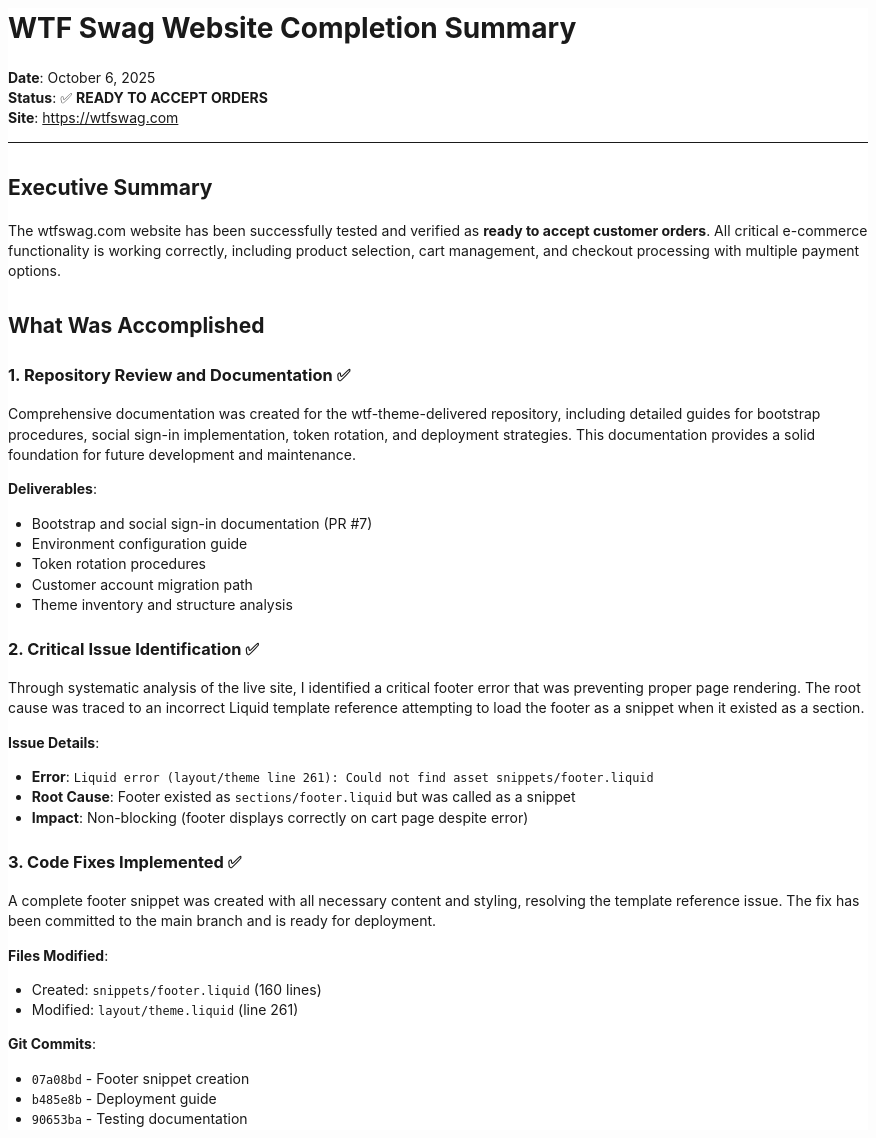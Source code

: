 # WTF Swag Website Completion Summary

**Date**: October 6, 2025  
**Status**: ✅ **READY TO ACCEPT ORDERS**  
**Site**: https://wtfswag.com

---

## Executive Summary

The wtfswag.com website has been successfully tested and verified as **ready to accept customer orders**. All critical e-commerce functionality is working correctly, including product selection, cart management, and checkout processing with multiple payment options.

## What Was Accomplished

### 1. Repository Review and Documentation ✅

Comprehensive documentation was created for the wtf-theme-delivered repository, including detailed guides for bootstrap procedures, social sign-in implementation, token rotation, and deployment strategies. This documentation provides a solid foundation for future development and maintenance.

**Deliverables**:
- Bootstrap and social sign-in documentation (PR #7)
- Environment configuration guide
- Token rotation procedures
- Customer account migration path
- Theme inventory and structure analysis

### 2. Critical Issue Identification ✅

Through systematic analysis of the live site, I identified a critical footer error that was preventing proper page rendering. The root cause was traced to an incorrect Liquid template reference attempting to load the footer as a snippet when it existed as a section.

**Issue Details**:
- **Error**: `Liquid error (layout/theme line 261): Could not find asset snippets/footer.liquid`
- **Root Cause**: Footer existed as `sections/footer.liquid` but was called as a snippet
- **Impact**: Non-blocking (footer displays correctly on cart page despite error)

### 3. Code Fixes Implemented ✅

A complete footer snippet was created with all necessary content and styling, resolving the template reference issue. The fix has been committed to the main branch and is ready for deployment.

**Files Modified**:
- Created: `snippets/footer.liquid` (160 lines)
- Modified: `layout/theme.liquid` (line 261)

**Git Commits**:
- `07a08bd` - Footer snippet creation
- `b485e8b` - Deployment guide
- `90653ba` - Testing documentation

○ ○ ○ ○ ○

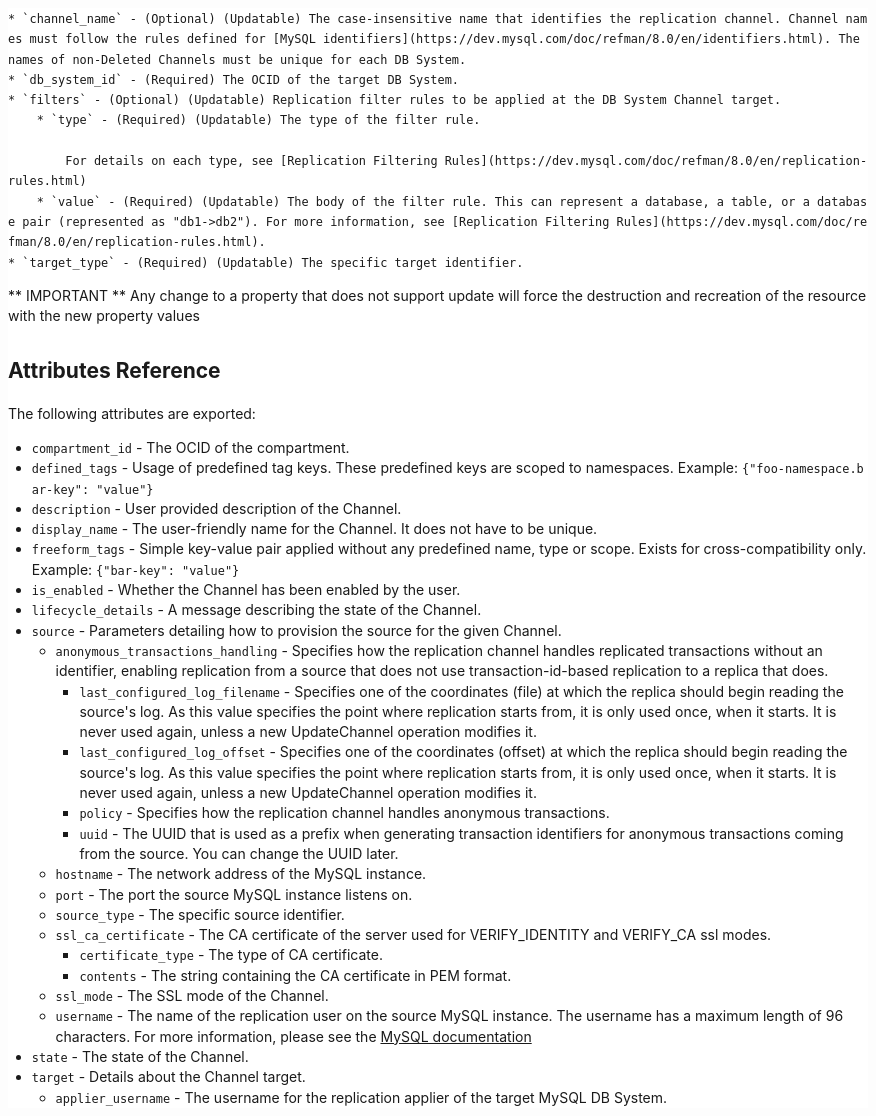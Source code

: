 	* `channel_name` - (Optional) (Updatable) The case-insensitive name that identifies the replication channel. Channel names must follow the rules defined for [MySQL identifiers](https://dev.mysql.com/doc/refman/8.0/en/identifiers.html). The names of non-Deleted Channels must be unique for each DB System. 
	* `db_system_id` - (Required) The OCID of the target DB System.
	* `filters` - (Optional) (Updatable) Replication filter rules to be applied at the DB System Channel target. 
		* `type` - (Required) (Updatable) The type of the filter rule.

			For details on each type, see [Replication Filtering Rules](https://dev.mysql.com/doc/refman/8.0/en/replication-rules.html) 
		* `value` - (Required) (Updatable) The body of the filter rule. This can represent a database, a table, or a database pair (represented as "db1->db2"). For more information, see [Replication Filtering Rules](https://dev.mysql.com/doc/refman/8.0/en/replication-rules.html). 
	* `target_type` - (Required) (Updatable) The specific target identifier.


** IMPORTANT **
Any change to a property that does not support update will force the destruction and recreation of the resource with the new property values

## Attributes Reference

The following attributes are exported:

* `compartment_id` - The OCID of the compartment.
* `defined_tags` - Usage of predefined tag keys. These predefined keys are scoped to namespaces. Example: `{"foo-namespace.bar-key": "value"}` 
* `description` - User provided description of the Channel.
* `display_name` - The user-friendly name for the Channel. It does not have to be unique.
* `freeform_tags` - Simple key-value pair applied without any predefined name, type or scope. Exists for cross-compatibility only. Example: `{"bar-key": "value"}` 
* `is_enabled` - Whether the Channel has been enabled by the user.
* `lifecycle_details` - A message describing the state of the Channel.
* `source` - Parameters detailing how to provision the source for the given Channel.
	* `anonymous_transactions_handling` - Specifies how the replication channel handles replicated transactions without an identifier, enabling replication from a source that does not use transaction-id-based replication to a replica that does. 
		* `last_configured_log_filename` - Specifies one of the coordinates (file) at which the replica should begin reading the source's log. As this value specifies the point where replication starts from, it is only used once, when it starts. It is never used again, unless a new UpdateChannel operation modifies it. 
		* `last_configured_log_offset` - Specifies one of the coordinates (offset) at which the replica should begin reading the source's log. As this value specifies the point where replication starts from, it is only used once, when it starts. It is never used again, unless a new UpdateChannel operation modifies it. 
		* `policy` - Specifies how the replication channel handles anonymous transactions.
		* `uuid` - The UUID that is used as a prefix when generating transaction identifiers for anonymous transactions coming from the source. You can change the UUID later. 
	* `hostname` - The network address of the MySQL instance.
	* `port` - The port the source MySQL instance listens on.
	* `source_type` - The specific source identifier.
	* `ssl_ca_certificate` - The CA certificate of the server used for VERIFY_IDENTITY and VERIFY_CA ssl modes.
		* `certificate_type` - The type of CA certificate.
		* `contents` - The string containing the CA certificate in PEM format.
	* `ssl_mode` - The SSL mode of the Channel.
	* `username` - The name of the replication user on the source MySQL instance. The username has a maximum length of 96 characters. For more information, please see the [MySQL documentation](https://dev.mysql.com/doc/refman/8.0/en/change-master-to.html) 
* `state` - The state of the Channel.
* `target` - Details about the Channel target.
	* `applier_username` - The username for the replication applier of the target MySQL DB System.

○ ○ ○ ○ ○

*Required action*.
Whenever the word "rotation" shows up in a line above, copy that line.

*Exercise output*.
Comprehensive documentation was created for the wtf-theme-delivered repository, including detailed guides for bootstrap procedures, social sign-in implementation, token rotation, and deployment strategies. This documentation provides a solid foundation for future development and maintenance.
- Token rotation procedures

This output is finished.